By now it seems clear that Avaya will successfully emerge from Chapter 11 in the foreseeable future. Whether that will be six weeks or three months remains to be seen, but the company is not waiting until the last signature is on the final document to start building Avaya 2.0.

Earlier this week in the No Jitter post, "Catching a Glimpse of the New Avaya," my colleague Dave Michels provided an external perspective of the changes already visible at Avaya based on its presence at GITEX 2017 in Dubai. Michels alluded to the fact that leadership and organizational changes beyond a new CEO, Jim Chirico, were underway.

Today, during an all-hands meeting, Avaya officially communicated some of these leadership changes to employees.
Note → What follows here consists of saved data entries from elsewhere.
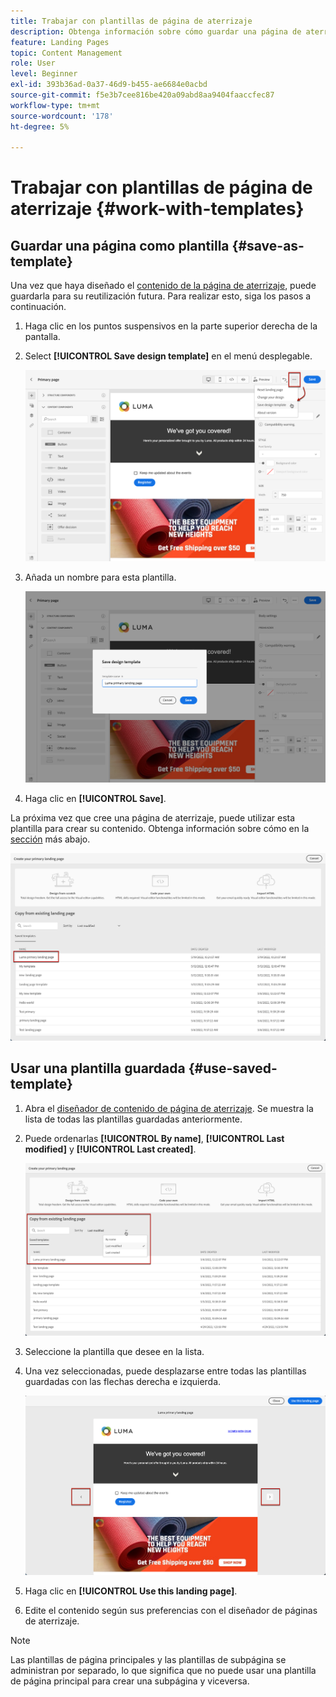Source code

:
 ```yaml
---
title: Trabajar con plantillas de página de aterrizaje
description: Obtenga información sobre cómo guardar una página de aterrizaje como plantilla y reutilizarla en Journey Optimizer
feature: Landing Pages
topic: Content Management
role: User
level: Beginner
exl-id: 393b36ad-0a37-46d9-b455-ae6684e0acbd
source-git-commit: f5e3b7cee816be420a09abd8aa9404faaccfec87
workflow-type: tm+mt
source-wordcount: '178'
ht-degree: 5%

---
```


# Trabajar con plantillas de página de aterrizaje {#work-with-templates}

## Guardar una página como plantilla {#save-as-template}

Una vez que haya diseñado el [contenido de la página de aterrizaje](lp-content.md), puede guardarla para su reutilización futura. Para realizar esto, siga los pasos a continuación.

1. Haga clic en los puntos suspensivos en la parte superior derecha de la pantalla.

1. Select **[!UICONTROL Save design template]** en el menú desplegable.

   ![](assets/lp_designer-save-template.png)

1. Añada un nombre para esta plantilla.

   ![](assets/lp_designer-template-name.png)

1. Haga clic en **[!UICONTROL Save]**.

La próxima vez que cree una página de aterrizaje, puede utilizar esta plantilla para crear su contenido. Obtenga información sobre cómo en la [sección](#use-saved-template) más abajo.

![](assets/lp_designer-saved-template.png)

## Usar una plantilla guardada {#use-saved-template}

1. Abra el [diseñador de contenido de página de aterrizaje](design-lp.md). Se muestra la lista de todas las plantillas guardadas anteriormente.

1. Puede ordenarlas **[!UICONTROL By name]**, **[!UICONTROL Last modified]** y **[!UICONTROL Last created]**.

   ![](assets/lp_designer-saved-templates.png)

1. Seleccione la plantilla que desee en la lista.

1. Una vez seleccionadas, puede desplazarse entre todas las plantillas guardadas con las flechas derecha e izquierda.

   ![](assets/lp_designer-saved-templates-navigate.png)

1. Haga clic en **[!UICONTROL Use this landing page]**.

1. Edite el contenido según sus preferencias con el diseñador de páginas de aterrizaje.

>[!NOTE]
>
>Las plantillas de página principales y las plantillas de subpágina se administran por separado, lo que significa que no puede usar una plantilla de página principal para crear una subpágina y viceversa.
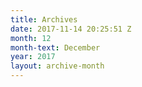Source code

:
 ```yaml
---
title: Archives
date: 2017-11-14 20:25:51 Z
month: 12
month-text: December
year: 2017
layout: archive-month
---
```


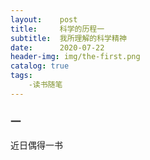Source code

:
 ```yaml
---
layout:    post
title:     科学的历程一
subtitle:  我所理解的科学精神
date:      2020-07-22
header-img: img/the-first.png
catalog: true
tags:
    -读书随笔
---
```

### 一
近日偶得一书
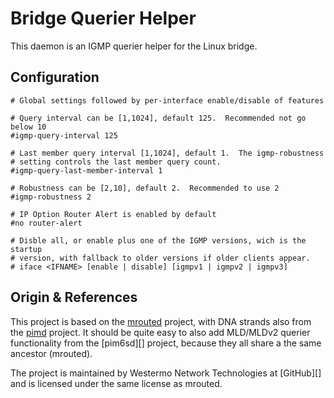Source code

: Bridge Querier Helper
=====================

This daemon is an IGMP querier helper for the Linux bridge.


Configuration
-------------

```ApacheConf
# Global settings followed by per-interface enable/disable of features

# Query interval can be [1,1024], default 125.  Recommended not go below 10
#igmp-query-interval 125

# Last member query interval [1,1024], default 1.  The igmp-robustness
# setting controls the last member query count.
#igmp-query-last-member-interval 1

# Robustness can be [2,10], default 2.  Recommended to use 2
#igmp-robustness 2

# IP Option Router Alert is enabled by default
#no router-alert

# Disble all, or enable plus one of the IGMP versions, wich is the startup
# version, with fallback to older versions if older clients appear.
# iface <IFNAME> [enable | disable] [igmpv1 | igmpv2 | igmpv3]
```


Origin & References
-------------------

This project is based on the [mrouted][] project, with DNA strands also from
the [pimd][] project.  It should be quite easy to also add MLD/MLDv2 querier
functionality from the [pim6sd][] project, because they all share a the same
ancestor (mrouted).

The project is maintained by Westermo Network Technologies at [GitHub][] and
is licensed under the same license as mrouted.

[mrouted]: https://github.com/troglobit/mrouted/
[pimd]:    https://github.com/troglobit/pimd/
[pim6sdd]: https://github.com/troglobit/pim6sd/
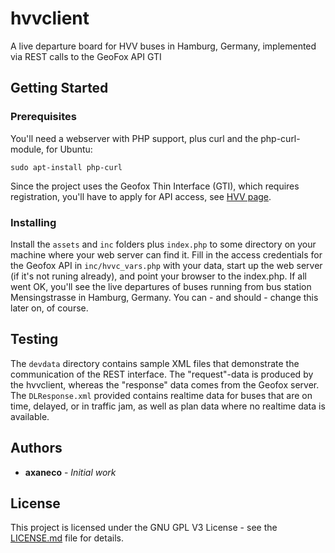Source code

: # hvvclient
A live departure board for HVV buses in Hamburg, Germany, implemented via REST calls to the GeoFox API GTI

## Getting Started

### Prerequisites

You'll need a webserver with PHP support, plus curl and the php-curl-module, for Ubuntu:
```
sudo apt-install php-curl
```
Since the project uses the Geofox Thin Interface (GTI), which requires registration, you'll have to apply for API access, see [HVV page](https://www.hvv.de/de/fahrplaene/abruf-fahrplaninfos/datenabruf).

### Installing

Install the ```assets``` and ```inc``` folders plus ```index.php``` to some directory on your machine where your web server can find it. Fill in the access credentials for the Geofox API in ```inc/hvvc_vars.php``` with your data, start up the web server (if it's not runing already), and point your browser to the index.php. 
If all went OK, you'll see the live departures of buses running from bus station Mensingstrasse in Hamburg, Germany. You can - and should - change this later on, of course.

## Testing

The ```devdata``` directory contains sample XML files that demonstrate the communication of the REST interface.
The "request"-data is produced by the hvvclient, whereas the "response" data comes from the Geofox server.
The ```DLResponse.xml``` provided contains realtime data for buses that are on time, delayed, or in traffic jam, as well as plan data where no realtime data is available.

## Authors

* **axaneco** - *Initial work*

## License

This project is licensed under the GNU GPL V3 License - see the [LICENSE.md](LICENSE.md) file for details.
As Michels mentioned, Chirico has designed an organization with fewer direct reports. Whereas prior CEO Kevin Kennedy had 13 executives reporting to him, Chirico will reportedly have just seven.

Laurent Philonenko, Avaya

In a conversation with one of these executives, Laurent Philonenko, I had the opportunity to discuss what the new organizational structure is designed to accomplish. Until this week, Philonenko had been Avaya's SVP of Corporate Strategy & Development, as well as CTO. In Chirico's Avaya, Philonenko's role has expanded significantly under the title SVP, Solutions and Technology.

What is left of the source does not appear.